Si les disparités fiscales existantes entre les pays de l’union (et hors union) font le jeu de certains, elles contrarient la justice fiscale, génèrent des distorsions dans les mouvements de capitaux, entraînent des pertes budgétaires et déséquilibrent les conditions de concurrence.

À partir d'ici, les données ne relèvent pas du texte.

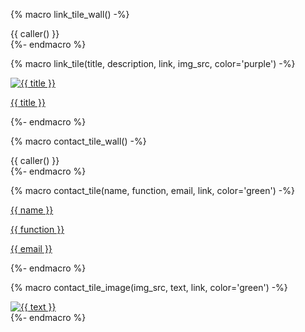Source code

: {% macro link_tile_wall() -%}
<div class="link-tile-wall">
    {{ caller() }}
</div>
{%- endmacro %}

{% macro link_tile(title, description, link, img_src, color='purple') -%}
<a class="link-tile tile-{{ color }}" title="{{ description }}" href="{{ link }}">
    <div class="tile-content">
        <span>
        <div class="link-tile-image">
        <img src="{{ img_src }}" alt="{{ title }}" />
        </div>
        <p>{{ title }}</p>
        </span>
    </div>
</a>
{%- endmacro %}

{% macro contact_tile_wall() -%}
<div class="contact-tile-wall">
    {{ caller() }}
</div>
{%- endmacro %}

{% macro contact_tile(name, function, email, link, color='green') -%}
<a class="contact-tile tile-{{ color }}" href="{{ link }}">
    <div class="tile-content">
        <span>
        <p class="contact-tile-name">{{ name }}</p>
        <p class="contact-tile-function">{{ function }}</p>
        <p class="contact-tile-email">{{ email }}</p>
        </span>
    </div>
</a>
{%- endmacro %}

{% macro contact_tile_image(img_src, text, link, color='green') -%}
<a class="contact-image-tile" href="{{ link }}">
    <div class="tile-content">
        <img src="{{ img_src }}" alt="{{ text }}" />
    </div>
</a>
{%- endmacro %}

Si l’estimation du préjudice lié à l’évasion fiscale reste difficile, l’Organisation de Coopération et de Développement Economiques (OCDE) estime que la perte pour les pays se situerait entre 86 et 207 milliards d’euros par an. En France, le Syndicat Solidaire Finances Publiques évalue le coût de l’évitement et de la fraude fiscale entre 80 à 100 milliards d’euros.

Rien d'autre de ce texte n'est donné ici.